At issue in earlier work by Duffy, Huttenlocher, Hedges, and Crawford (2010, hereafter called DHHC) was whether the well-established central tendency bias in people’s reproductions of stimuli reflects bias toward the mean of an entire distribution or bias toward recently seen stimuli. DHHC reported evidence that responses were biased toward the long-run mean rather than toward the most recent stimuli and presented these results as consistent with the category adjustment model (CAM), a Bayesian model of stimulus estimation (Huttenlocher, Hedges, & Vevea, 2000). In their reexamination, Duffy and Smith (DS; 2018) point out some flaws in the original work, apply a different analytical approach to the data, and conclude that estimates are biased toward recent stimuli rather than toward the running mean. They interpret their findings as a refutation of CAM, and of Bayesian models more generally. Here, I argue that the DS failure to detect the impact of the running mean on estimates is likely a Type II error. I also suggest that the paper overstates the theoretical significance of its findings and of the original findings reported in DHHC, and that it presents a distorted view of CAM.

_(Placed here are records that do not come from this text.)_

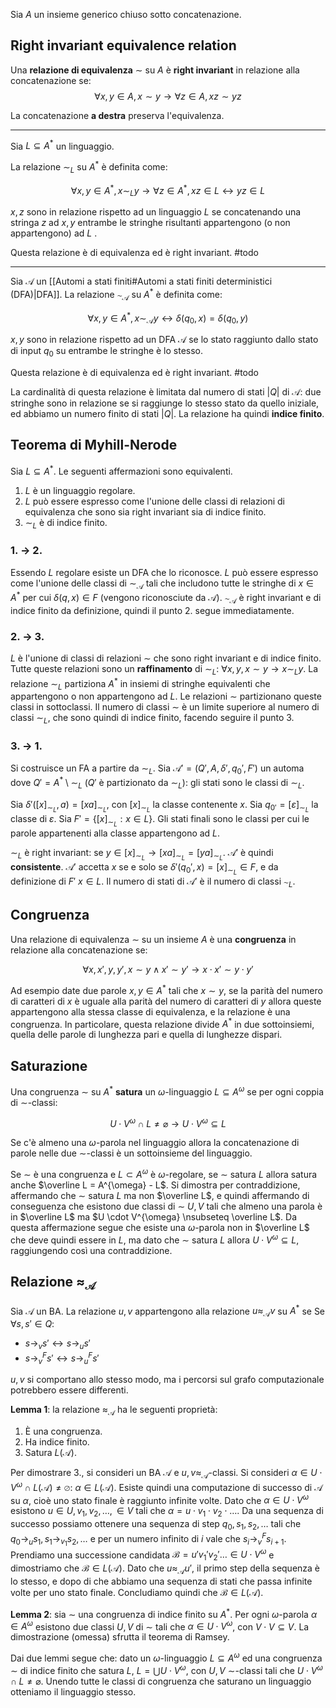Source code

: 
Sia $A$ un insieme generico chiuso sotto concatenazione.

## Right invariant equivalence relation

Una **relazione di equivalenza** $\sim$ su $A$ è **right invariant** in relazione alla concatenazione se: 
$$\forall x,y \in A, x \sim y \rightarrow \forall z \in A, xz \sim yz$$

La concatenazione **a destra** preserva l'equivalenza.

---

Sia $L \subseteq A^*$ un linguaggio.

La relazione $\sim_L$ su $A^*$ è definita come:

$$\forall x,y \in A^{*}, x \sim_L y \rightarrow \forall z \in A^{*}, xz \in L \leftrightarrow yz \in L$$

$x,z$ sono in relazione rispetto ad un linguaggio $L$ se concatenando una stringa $z$ ad $x,y$ entrambe le stringhe risultanti appartengono (o non appartengono) ad $L$ .

Questa relazione è di equivalenza ed è right invariant.
#todo

---

Sia $\mathcal{A}$ un [[Automi a stati finiti#Automi a stati finiti deterministici (DFA)|DFA]].
La relazione $\sim_{\mathcal{A}}$ su $A^*$ è definita come:

$$\forall x,y \in A^{*}, x \sim_{\mathcal{A}} y \leftrightarrow \delta(q_{0},x) = \delta(q_{0},y)$$

$x,y$ sono in relazione rispetto ad un DFA $\mathcal{A}$ se lo stato raggiunto dallo stato di input $q_0$ su entrambe le stringhe è lo stesso.

Questa relazione è di equivalenza ed è right invariant.
#todo

La cardinalità di questa relazione è limitata dal numero di stati $|Q|$ di $\mathcal{A}$: due stringhe sono in relazione se si raggiunge lo stesso stato da quello iniziale, ed abbiamo un numero finito di stati $|Q|$. La relazione ha quindi **indice finito**.

## Teorema di Myhill-Nerode

Sia $L \subseteq A^*$. Le seguenti affermazioni sono equivalenti.
1. $L$ è un linguaggio regolare.
2. $L$ può essere espresso come l'unione delle classi di relazioni di equivalenza che sono sia right invariant sia di indice finito.
3. $\sim_{L}$ è di indice finito.

### 1. $\rightarrow$ 2.
Essendo $L$ regolare esiste un DFA che lo riconosce. 
$L$ può essere espresso come l'unione delle classi di $\sim_{\mathcal{A}}$ tali che includono tutte le stringhe di $x \in A^*$ per cui $\delta(q,x) \in F$ (vengono riconosciute da $\mathcal{A}$).
$\sim_{\mathcal{A}}$ è right invariant e di indice finito da definizione, quindi il punto 2. segue immediatamente.

### 2. $\rightarrow$ 3.
$L$ è l'unione di classi di relazioni $\sim$ che sono right invariant e di indice finito. Tutte queste relazioni sono un **raffinamento** di $\sim_L$: $\forall x,y, x \sim y \rightarrow x \sim_{L}y$.
La relazione $\sim_L$ partiziona $A^*$ in insiemi di stringhe equivalenti che appartengono o non appartengono ad $L$. Le relazioni $\sim$ partizionano queste classi in sottoclassi.
Il numero di classi $\sim$ è un limite superiore al numero di classi $\sim_L$, che sono quindi di indice finito, facendo seguire il punto 3.

### 3. $\rightarrow$ 1.
Si costruisce un FA a partire da $\sim_L$.
Sia $\mathcal{A}' = (Q', A, \delta', q_{0}', F')$ un automa dove $Q' = A^{*}\setminus \sim_L$ ($Q'$ è partizionato da $\sim_L$): gli stati sono le classi di $\sim_L$.

Sia $\delta'([x]_{\sim_{L}},a) = [xa]_{\sim_L}$, con $[x]_{\sim_L}$ la classe contenente $x$.
Sia $q_{0'}= [\varepsilon]_{\sim_L}$ la classe di $\varepsilon$.
Sia $F' = \{[x]_{\sim_{L}}: x \in L\}$. Gli stati finali sono le classi per cui le parole appartenenti alla classe appartengono ad $L$.

$\sim_L$ è right invariant: se $y \in [x]_{\sim_{L}} \rightarrow [xa]_{\sim_{L}} = [ya]_{\sim_{L}}$. $\mathcal{A}'$ è quindi **consistente**.
$\mathcal{A}'$ accetta $x$ se e solo se $\delta'(q_0',x)= [x]_{\sim_{L}} \in F$, e da definizione di $F'$ $x \in L$. Il numero di stati di $\mathcal{A}'$ è il numero di classi $\sim_L$.

## Congruenza

Una relazione di equivalenza $\sim$ su un insieme $A$ è una **congruenza** in relazione alla concatenazione se:

$$\forall x,x',y,y', \, x \sim y \land x' \sim y' \rightarrow x \cdot x' \sim y \cdot y'$$

Ad esempio date due parole $x,y \in A^*$ tali che $x \sim y$, se la parità del numero di caratteri di $x$ è uguale alla parità del numero di caratteri di $y$ allora queste appartengono alla stessa classe di equivalenza, e la relazione è una congruenza. In particolare, questa relazione divide $A^*$ in due sottoinsiemi, quella delle parole di lunghezza pari e quella di lunghezze dispari.

## Saturazione

Una congruenza $\sim$ su $A^*$ **satura** un $\omega$-linguaggio $L \subseteq A^{\omega}$ se per ogni coppia di $\sim$-classi:

$$U \cdot V^{\omega} \cap L \neq \varnothing \rightarrow U \cdot V^{\omega} \subseteq L$$

Se c'è almeno una $\omega$-parola nel linguaggio allora la concatenazione di parole nelle due $\sim$-classi è un sottoinsieme del linguaggio.

Se $\sim$ è una congruenza e $L \subset A^{\omega}$ è $\omega$-regolare, se $\sim$ satura $L$ allora satura anche $\overline L = A^{\omega} - L$.
Si dimostra per contraddizione, affermando che $\sim$ satura $L$ ma non $\overline L$, e quindi affermando di conseguenza che esistono due classi di $\sim$ $U,V$ tali che almeno una parola è in $\overline L$ ma $U \cdot V^{\omega} \nsubseteq \overline L$.
Da questa affermazione segue che esiste una $\omega$-parola non in $\overline L$ che deve quindi essere in $L$, ma dato che $\sim$ satura $L$ allora $U \cdot V^{\omega} \subseteq L$, raggiungendo così una contraddizione.

## Relazione $\approx_{\mathcal{A}}$
Sia $\mathcal{A}$ un BA. La relazione $u,v$ appartengono alla relazione $u \approx_{\mathcal{A}} v$ su $A^*$ se Se $\forall s,s' \in Q$:

- $s \rightarrow_{v} s' \leftrightarrow s \rightarrow_{u} s'$
- $s \rightarrow_{v}^{F} s' \leftrightarrow s \rightarrow_{u}^{F} s'$

$u,v$ si comportano allo stesso modo, ma i percorsi sul grafo computazionale potrebbero essere differenti.

**Lemma 1**: la relazione $\approx_{\mathcal{A}}$ ha le seguenti proprietà:
1. È una congruenza.
2. Ha indice finito.
3. Satura $L(\mathcal{A})$. 

Per dimostrare 3., si consideri un BA $\mathcal{A}$ e $u,v \approx_{\mathcal{A}}$-classi. 
Si consideri $\alpha \in U \cdot V^{\omega} \cap L(\mathcal{A}) \neq \varnothing$: $\alpha \in L(\mathcal{A})$. Esiste quindi una computazione di successo di $\mathcal{A}$ su $\alpha$, cioè uno stato finale è raggiunto infinite volte. Dato che $\alpha \in U \cdot V^{\omega}$ esistono $u \in U, v_1,v_2,\dots, \in V$ tali che $\alpha = u\cdot v_{1}\cdot v_{2}\cdot\dots$. 
Da una sequenza di successo possiamo ottenere una sequenza di step $q_{0}, s_{1}, s_{2},\dots$ tali che $q_0 \rightarrow_{u} s_{1}, s_1 \rightarrow_{v_1} s_{2}, \dots$ e per un numero infinito di $i$ vale che $s_{i} \rightarrow_{v}^{F} s_{i+1}$. 
Prendiamo una successione candidata $\mathcal{B} = u'v_{1}'v_{2}'\dots \in U \cdot V^{\omega}$ e dimostriamo che $\mathcal{B} \in L(\mathcal{A})$. Dato che $u \approx_{\mathcal{A}} u'$, il primo step della sequenza è lo stesso, e dopo di che abbiamo una sequenza di stati che passa infinite volte per uno stato finale. Concludiamo quindi che $\mathcal{B} \in L(\mathcal{A})$.

**Lemma 2**: sia $\sim$ una congruenza di indice finito su $A^*$. Per ogni $\omega$-parola $\alpha \in A^{\omega}$ esistono due classi $U,V$ di $\sim$ tali che $\alpha \in U \cdot V^{\omega}$, con $V \cdot V \subseteq V$.
La dimostrazione (omessa) sfrutta il teorema di Ramsey.

Dai due lemmi segue che: dato un $\omega$-linguaggio $L \subseteq A^{\omega}$ ed una congruenza $\sim$ di indice finito che satura $L$, $L = \bigcup U \cdot V^{\omega}$, con $U,V$ $\sim$-classi tali che $U \cdot V^{\omega} \cap L \neq \varnothing$.
Unendo tutte le classi di congruenza che saturano un linguaggio otteniamo il linguaggio stesso.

An important contribution of CAM was that it provided a rational account of the central tendency bias in people’s reproductions of stimuli. CAM modeled responses as being drawn from the posterior distribution created by a Bayesian combination of two Gaussians—one representing the unbiased but noisy memory trace of the stimulus and the other representing prior knowledge about the category from which it was drawn (i.e., the generating distribution). The resulting responses are a weighted average of the trace memory mean and the mean of the prior, and the weighting is determined by the relative precision of the trace and the prior:

$$ \mathrm{Response}=\uplambda \uprho +\left(1-\uplambda \right)\ \mathrm{M} $$
(1)

Where ρ: mean of the prior

M: mean of the memory trace.

This combination produces responses that are biased toward the mean of the prior. Central to the present argument, CAM specifically predicts that the degree of that bias will depend on the deviation of M from ρ. For stimuli that vary in size, to the degree that stimuli are larger than ρ, they will be underestimated; to the degree that they are smaller than ρ, they will be overestimated, and stimuli in the middle (i.e., where M = ρ) will produce unbiased responses. Thus the normal–normal combination on which CAM is based predicts a linear relationship between bias (i.e., response–stimulus) and the deviation of M from ρ.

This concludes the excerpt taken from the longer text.